Collected data:
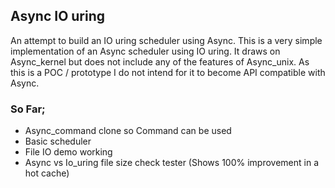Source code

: ## Async IO uring

An attempt to build an IO uring scheduler using Async. This is a very simple implementation of an Async scheduler using IO uring. It draws on Async_kernel but does not include any of the features of Async_unix. As this is a POC / prototype I do not intend for it to become API compatible with Async.

### So Far;

- Async_command clone so Command can be used
- Basic scheduler
- File IO demo working
- Async vs Io_uring file size check tester (Shows 100% improvement in a hot cache)

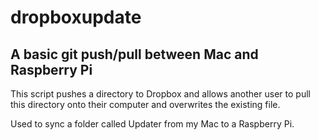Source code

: # dropboxupdate

## A basic git push/pull between Mac and Raspberry Pi

This script pushes a directory to Dropbox and allows another user to pull this directory onto their computer and overwrites the existing file.

Used to sync a folder called Updater from my Mac to a Raspberry Pi.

- PROBLEM TO SOLVE -
From the first line to the last, write out the data exactly, dropping any pictures.

- ANSWER SPACE -
Source code

: ## Async IO uring

An attempt to build an IO uring scheduler using Async. This is a very simple implementation of an Async scheduler using IO uring. It draws on Async_kernel but does not include any of the features of Async_unix. As this is a POC / prototype I do not intend for it to become API compatible with Async.

### So Far;

- Async_command clone so Command can be used
- Basic scheduler
- File IO demo working
- Async vs Io_uring file size check tester (Shows 100% improvement in a hot cache)

Source code

: # dropboxupdate

## A basic git push/pull between Mac and Raspberry Pi

This script pushes a directory to Dropbox and allows another user to pull this directory onto their computer and overwrites the existing file.

Used to sync a folder called Updater from my Mac to a Raspberry Pi.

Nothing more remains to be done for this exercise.